NASHVILLE — After a bizarre series of second-quarter plays and penalty calls left Kentucky without their leading rusher, Benny Snell, and with starting QB Stephen Johnson injured, the Wildcats — and particularly Johnson — fought back valiantly, pulling within a single point on a 9-yard touchdown run with 37 seconds to play. However, Kentucky’s attempt at a two-point conversion to take the lead fell off the fingertips of wide receiver Tavin Richardson, and Northwestern held on for a 24-23 victory that left Kentucky mourning a near-miss loss for the third time in the season.

Kentucky’s 7-6 record equals last season’s mark, and the Wildcats were left disappointed with a third loss of the season in the game’s closing seconds.

“We came up inches short and that hurts,” Kentucky head coach Mark Stoops said. “We put ourselves in position to win the football game, and sometimes you come up inches and yards off, and we did today.”
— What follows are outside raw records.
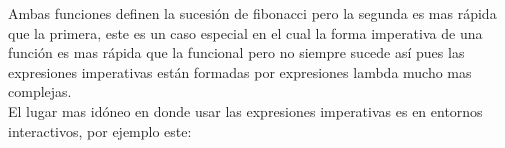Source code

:      Ambas funciones definen la sucesión de fibonacci pero la segunda es mas rápida que la primera, este es un caso especial en el cual la forma imperativa de una función es mas rápida que la funcional pero no siempre sucede así pues las expresiones imperativas están formadas por expresiones lambda mucho mas complejas.
      \\
      
      El lugar mas idóneo en donde usar las expresiones imperativas es en entornos interactivos, por ejemplo este:
      
      \begin{fxcode}
         \\
         \\
         \\
         \\
         \\
         \\
         \\
         \\
         \\
         \\
         \\
         \\
         \\
         \\
         \\
         \\
         \\
      \end{fxcode}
Much of the focus after the game was on Kentucky’s controversial loss of Snell, who was ejected after a personal-foul penalty early in the second quarter. The SEC’s leading rusher in the regular season had just six carries for 15 yards before the ejection, and his loss left Kentucky relying on Johnson again and again down the stretch.

After Kentucky fell behind 24-14 on a pick-six return from Northwestern’s Kyle Queiro with 7:49 to play, the game looked over. But as he has done so many times, Johnson bent but did not break. He drove Kentucky to set up a 48-yard field goal from Austin MacGinnis and then — after his defense made a 4th-down stop inside of Northwestern’s own territory — he led a touchdown drive that he capped with a 9-yard scamper inside the game’s final minute. Facing the decision of whether to play for overtime or go for the victory, Kentucky left its offense on the field.

Stoops acknowledged the difficulty of the call after the game, but said, “I’m good with it. We felt very good about the play. … If we didn’t feel like we could execute that play, we wouldn’t have done it.”

Johnson’s pass attempt on the pivotal play was on target in the end zone, but a bit high, and receiver Richardson could not haul it in.

“We were fractions off,” said Stoops.

“The ball touched my hands and I just dropped it,” Richardson said.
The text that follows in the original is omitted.